House prices have risen to their highest March level in two decades and the number of sales passed 6000 after dropping at the end of last year.
Reserve Bank figures published in the Herald this week showed mortgage volumes down 30 per cent in the first quarter of this year and mortgage brokers claiming borrowers were finding it hard to get cash from banks for houses.
But other Reserve Bank figures showed Kiwis had 1.38 million mortgages, owing $167 billion by the end of February, up 3.2 per cent on last February's $162.4 billion.
That indicates the house mortgage market is far from drying up.
Institute president Peter McDonald said he was being asked why the Reserve Bank figures showed low mortgage approvals.
Those mortgage figures included the period this year when house sales had slumped, he said, but the latest REINZ figures were just for March.
Yesterday's institute figures prompted a closer look at a random Auckland suburban selection which showed prices doubling in many areas in the past decade, despite the downturn which hit around 2007.
Reserve Bank moves to dampen speculation and widespread negativity about housing's role in the wider economy have failed to curb big gains in the area's price rises. Prices doubled in the exclusive eastern suburbs, more than doubled in Mt Albert and in most other areas.
Mr McDonald said the strengthening market was an encouraging sign and despite an abundance of good listings, prices were rising because of strong demand from buyers.
Turnover is strong. Nationally, 6161 houses sold last month, up from February's 5029 but well below the peak in March 2007 when 10,989 were sold.
In Auckland, 2187 houses were sold last month, better than February's 1578 deals but worse than March 2007's 3884.
March saw the sale of houses worth $2 billion - 3552 properties for less than $400,000, 208 for $1 million-plus, 1589 for between $400,000 and $600,000, and 812 from $600,000 to $1 million.
Institute of Economic Research economist Shamubeel Eaqub said the latest figures weren't too bad.
House sales had not deteriorated but had not recovered a lot either.
But he had a few concerns, including the way the time taken to sell homes was creeping up and the big backlog of unsold houses cited by realestate.co.nz, which would take 11 months to sell at the current pace.
"The market had only three to four months of stock in the boom days," he said.
The median rise is heavily influenced by the composition of sales and movements in house prices and he thinks the figures are inflated by a large number of big deals.
"The high end of the market is still going relatively well, but the bottom half of the market has seen sales and prices slow in recent months.

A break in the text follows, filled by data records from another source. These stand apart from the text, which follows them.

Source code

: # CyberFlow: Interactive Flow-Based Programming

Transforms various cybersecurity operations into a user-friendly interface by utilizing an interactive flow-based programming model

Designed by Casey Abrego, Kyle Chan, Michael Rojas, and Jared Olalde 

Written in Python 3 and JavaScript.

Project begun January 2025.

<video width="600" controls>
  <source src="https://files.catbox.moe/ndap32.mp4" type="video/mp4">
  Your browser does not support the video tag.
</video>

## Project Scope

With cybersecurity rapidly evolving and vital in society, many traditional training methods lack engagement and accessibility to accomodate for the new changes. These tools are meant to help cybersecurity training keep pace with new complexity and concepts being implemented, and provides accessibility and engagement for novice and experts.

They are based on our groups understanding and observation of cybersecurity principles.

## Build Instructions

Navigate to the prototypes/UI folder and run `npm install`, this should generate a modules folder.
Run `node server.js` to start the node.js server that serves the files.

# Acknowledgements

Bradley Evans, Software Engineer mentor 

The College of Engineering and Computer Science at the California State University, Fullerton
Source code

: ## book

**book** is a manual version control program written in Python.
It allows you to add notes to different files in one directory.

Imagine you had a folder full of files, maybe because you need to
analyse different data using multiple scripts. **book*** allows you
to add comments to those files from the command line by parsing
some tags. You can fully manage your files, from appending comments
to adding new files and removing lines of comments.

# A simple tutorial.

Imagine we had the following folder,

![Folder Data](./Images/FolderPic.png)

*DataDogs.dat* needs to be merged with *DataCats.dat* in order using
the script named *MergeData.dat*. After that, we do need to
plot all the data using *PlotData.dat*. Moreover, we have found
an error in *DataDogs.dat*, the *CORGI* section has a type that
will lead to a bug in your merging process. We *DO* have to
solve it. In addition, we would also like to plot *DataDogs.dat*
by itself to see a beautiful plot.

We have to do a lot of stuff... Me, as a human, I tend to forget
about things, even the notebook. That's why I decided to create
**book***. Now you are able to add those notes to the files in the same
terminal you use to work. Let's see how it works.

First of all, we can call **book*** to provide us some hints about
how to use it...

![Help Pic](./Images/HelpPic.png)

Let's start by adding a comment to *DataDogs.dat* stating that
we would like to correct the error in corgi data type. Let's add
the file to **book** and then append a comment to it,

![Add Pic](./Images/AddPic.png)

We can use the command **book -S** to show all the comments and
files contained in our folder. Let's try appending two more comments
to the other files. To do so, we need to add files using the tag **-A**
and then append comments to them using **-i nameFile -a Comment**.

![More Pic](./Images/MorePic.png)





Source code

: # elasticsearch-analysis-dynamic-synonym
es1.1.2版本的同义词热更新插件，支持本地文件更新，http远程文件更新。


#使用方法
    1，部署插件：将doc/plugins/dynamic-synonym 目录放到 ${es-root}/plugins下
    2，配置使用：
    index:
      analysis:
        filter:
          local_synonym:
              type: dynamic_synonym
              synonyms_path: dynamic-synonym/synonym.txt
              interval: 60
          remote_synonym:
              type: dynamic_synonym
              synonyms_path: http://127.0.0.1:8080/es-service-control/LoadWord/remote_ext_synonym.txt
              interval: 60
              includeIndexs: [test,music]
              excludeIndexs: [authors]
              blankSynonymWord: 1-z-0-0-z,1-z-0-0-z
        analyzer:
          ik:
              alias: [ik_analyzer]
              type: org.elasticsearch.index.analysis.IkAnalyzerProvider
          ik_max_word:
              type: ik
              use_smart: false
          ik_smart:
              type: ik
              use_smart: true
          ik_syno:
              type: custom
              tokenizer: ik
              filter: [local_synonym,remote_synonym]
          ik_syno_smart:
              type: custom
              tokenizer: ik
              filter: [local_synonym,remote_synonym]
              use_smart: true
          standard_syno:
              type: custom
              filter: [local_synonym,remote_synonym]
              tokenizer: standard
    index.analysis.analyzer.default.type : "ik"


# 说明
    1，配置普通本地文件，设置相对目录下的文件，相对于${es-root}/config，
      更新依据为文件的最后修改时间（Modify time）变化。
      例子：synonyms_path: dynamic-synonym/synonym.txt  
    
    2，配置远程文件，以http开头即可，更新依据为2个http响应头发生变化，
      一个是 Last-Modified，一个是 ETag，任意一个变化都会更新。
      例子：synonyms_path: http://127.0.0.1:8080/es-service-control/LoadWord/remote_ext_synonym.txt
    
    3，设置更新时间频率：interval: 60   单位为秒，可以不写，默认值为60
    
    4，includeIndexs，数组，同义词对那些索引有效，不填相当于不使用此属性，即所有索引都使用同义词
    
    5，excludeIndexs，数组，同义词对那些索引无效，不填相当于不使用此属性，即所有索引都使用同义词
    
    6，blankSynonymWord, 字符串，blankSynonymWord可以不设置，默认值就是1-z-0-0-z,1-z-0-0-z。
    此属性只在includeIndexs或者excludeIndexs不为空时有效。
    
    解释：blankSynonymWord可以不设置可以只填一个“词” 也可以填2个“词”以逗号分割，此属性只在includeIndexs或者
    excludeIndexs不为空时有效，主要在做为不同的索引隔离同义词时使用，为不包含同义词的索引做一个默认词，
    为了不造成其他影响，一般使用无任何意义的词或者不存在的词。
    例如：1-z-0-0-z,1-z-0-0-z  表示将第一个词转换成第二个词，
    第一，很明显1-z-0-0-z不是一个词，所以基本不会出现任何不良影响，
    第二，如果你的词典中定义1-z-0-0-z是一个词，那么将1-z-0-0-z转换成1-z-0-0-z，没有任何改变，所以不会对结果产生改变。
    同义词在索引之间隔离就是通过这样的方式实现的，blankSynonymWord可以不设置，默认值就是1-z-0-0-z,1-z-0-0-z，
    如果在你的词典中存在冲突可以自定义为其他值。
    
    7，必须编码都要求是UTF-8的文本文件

This is expected - lower-priced homes will tend to be purchased by people who are more influenced by interest rates and income conditions.
"Rising mortgage rates and plunging mortgage approvals are consistent with a still struggling housing market. House prices are still too high compared to mortgage rates, incomes and rents.
"The May Budget announcements on the treatment of depreciation could further reduce the value of a home to investors."